About

I first heard of Closeread at the end of August 2024 in one of my meetings with Andrew Bray, when we were preparing for the beginning of the Fall semester and getting ready to teach STAT 20 “Introduction to Probability and Statistics”, at UC Berkeley.

I don’t recall the exact details for how our conversation drifted to a tangential topic related with one of my favorite subjects: Data Visualization. The important thing is that Andrew briefly mentioned this thing called Closeread. He told me it was a quarto extension, but didn’t say much else about it. Instead, he opened a new tab in his browser, typed in some url, and voila, there it was on his big screen mounted on the wall: a live demo of Closeread based on an article from The New York Times (NYT) that had captivated Andrew two years prior which started it all off:

www.nytimes.com/interactive/2022/03/06/books/auden-musee-des-beaux-arts.html


Screenshot of Auden’s poem close read article by Elisa Gabbert (which motivated Andrew Bray to develop closeread).
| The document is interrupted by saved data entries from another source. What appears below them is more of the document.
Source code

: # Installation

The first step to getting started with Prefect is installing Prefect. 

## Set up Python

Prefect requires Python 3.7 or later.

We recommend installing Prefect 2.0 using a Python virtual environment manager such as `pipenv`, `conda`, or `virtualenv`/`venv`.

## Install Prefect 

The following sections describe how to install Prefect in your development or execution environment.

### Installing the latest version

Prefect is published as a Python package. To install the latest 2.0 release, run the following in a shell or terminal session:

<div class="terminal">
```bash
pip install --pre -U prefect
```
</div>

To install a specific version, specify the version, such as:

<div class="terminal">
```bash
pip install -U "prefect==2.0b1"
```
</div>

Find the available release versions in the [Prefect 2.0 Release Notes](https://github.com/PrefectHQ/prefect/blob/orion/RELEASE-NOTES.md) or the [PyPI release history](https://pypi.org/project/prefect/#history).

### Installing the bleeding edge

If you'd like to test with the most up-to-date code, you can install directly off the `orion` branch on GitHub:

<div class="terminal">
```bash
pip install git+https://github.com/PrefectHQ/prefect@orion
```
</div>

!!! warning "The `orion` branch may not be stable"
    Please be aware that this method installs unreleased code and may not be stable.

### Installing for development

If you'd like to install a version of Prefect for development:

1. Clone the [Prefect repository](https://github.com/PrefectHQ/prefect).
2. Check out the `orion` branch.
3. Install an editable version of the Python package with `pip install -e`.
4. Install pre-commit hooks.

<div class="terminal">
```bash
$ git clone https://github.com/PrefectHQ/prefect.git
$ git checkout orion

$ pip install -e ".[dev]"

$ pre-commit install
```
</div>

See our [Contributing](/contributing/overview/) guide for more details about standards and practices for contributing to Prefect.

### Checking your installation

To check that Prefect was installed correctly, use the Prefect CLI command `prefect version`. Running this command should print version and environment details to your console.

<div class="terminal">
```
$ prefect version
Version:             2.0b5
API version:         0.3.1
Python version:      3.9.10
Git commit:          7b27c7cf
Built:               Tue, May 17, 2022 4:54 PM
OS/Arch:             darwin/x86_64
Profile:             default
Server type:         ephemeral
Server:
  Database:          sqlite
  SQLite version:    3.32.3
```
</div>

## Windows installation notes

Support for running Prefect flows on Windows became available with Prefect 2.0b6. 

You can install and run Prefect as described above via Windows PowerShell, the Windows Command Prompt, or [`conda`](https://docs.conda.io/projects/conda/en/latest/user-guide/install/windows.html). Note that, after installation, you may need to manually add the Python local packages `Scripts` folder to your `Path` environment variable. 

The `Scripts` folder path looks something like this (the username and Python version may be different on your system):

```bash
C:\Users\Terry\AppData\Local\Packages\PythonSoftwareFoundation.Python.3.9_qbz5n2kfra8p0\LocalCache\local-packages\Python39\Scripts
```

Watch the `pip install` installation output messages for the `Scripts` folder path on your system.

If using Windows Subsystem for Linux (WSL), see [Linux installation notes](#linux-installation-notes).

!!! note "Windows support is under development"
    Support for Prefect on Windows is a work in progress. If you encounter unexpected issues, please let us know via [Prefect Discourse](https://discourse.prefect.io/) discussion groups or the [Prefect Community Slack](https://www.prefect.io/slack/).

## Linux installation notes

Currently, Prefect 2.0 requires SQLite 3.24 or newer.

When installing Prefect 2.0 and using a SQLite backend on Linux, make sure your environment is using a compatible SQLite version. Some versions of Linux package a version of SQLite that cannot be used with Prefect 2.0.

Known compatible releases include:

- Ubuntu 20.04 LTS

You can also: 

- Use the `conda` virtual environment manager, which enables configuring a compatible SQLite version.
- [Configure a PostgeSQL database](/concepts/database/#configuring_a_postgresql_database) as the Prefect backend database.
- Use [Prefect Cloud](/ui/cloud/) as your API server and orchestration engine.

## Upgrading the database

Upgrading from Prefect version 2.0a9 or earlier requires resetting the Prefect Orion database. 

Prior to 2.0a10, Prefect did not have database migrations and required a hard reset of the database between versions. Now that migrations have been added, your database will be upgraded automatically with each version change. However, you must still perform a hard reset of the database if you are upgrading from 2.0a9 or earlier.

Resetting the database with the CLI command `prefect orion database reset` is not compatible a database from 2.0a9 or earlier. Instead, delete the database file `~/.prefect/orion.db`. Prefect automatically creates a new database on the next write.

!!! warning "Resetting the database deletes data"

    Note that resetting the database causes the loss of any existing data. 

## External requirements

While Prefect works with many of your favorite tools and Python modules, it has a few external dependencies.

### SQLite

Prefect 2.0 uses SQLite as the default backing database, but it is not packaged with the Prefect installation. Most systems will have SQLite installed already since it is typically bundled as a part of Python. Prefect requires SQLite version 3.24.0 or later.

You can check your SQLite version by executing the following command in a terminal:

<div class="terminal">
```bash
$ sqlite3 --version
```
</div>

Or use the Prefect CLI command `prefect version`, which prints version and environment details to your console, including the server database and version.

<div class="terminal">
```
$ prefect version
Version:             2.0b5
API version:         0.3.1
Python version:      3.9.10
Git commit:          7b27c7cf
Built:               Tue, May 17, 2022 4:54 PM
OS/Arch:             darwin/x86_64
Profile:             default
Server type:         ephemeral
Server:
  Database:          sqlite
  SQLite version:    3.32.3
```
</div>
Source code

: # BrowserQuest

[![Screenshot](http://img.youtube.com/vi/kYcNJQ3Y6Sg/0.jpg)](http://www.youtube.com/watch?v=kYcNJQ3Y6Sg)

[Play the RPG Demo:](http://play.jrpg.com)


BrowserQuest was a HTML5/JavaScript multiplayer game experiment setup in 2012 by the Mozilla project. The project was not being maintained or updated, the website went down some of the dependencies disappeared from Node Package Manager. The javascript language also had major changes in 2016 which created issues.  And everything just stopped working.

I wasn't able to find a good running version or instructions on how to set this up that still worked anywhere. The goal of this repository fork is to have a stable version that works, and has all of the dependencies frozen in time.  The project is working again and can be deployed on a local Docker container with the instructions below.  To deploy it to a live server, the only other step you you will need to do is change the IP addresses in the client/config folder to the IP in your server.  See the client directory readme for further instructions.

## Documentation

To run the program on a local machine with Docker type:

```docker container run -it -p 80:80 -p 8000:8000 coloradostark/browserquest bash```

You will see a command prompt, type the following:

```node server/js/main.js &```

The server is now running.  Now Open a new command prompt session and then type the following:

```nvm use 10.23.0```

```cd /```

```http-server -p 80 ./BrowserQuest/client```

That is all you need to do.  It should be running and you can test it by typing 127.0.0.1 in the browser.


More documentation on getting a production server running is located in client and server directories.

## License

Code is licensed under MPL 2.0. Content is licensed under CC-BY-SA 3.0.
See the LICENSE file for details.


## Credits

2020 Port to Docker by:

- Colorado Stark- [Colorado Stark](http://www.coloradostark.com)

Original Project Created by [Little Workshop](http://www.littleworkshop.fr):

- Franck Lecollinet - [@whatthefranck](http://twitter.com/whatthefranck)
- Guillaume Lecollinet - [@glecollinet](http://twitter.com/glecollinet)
I was not familiar with this particular article from NYT, but I was definitely aware of the scrollytelling feature used in many other NYT articles, especially in those data-journalism articles involving graphics and data visualizations.

I should say I didn’t know the existence of this term: scrollytelling. Andrew didn’t mention it in our meeting. I knew what it looked like, and its visual effect on HTML documents, I just didn’t know there was a word for it.

Fast forward three months later, in the middle of November, I received an email from Andrew in which he was going to give a workshop on Closeread to be held on Wednesday November-20th, at 5pm in one of the classrooms in the 3rd floor of Evans hall.

I was one of 25 or so participants that attended the workshop that evening, and probably one of the few ones who had heard of Closeread and seen it first hand in action already.

I got immediately hooked by Closeread’s simplicity. Yes, there were various technical details, tricky concepts, and of course some jargon involved. But I was sold into this tool right away.

At the beginning of the workshop Andrew asked participants to briefly introduced themselves and to say why they were interested in the workshop. My reason—I told everyone—was to learn about Closeread so that I could teach it in my STAT 133 course (an introductory-to-intermediate level course on data analysis using R, RStudio, Quarto ecosystem, and other computational tools).

My answer was a very honest one, and I truly meant it. But if I wanted to teach Closeread and help spread it out, first I had to learn how to use it. And this is how this website came out to be.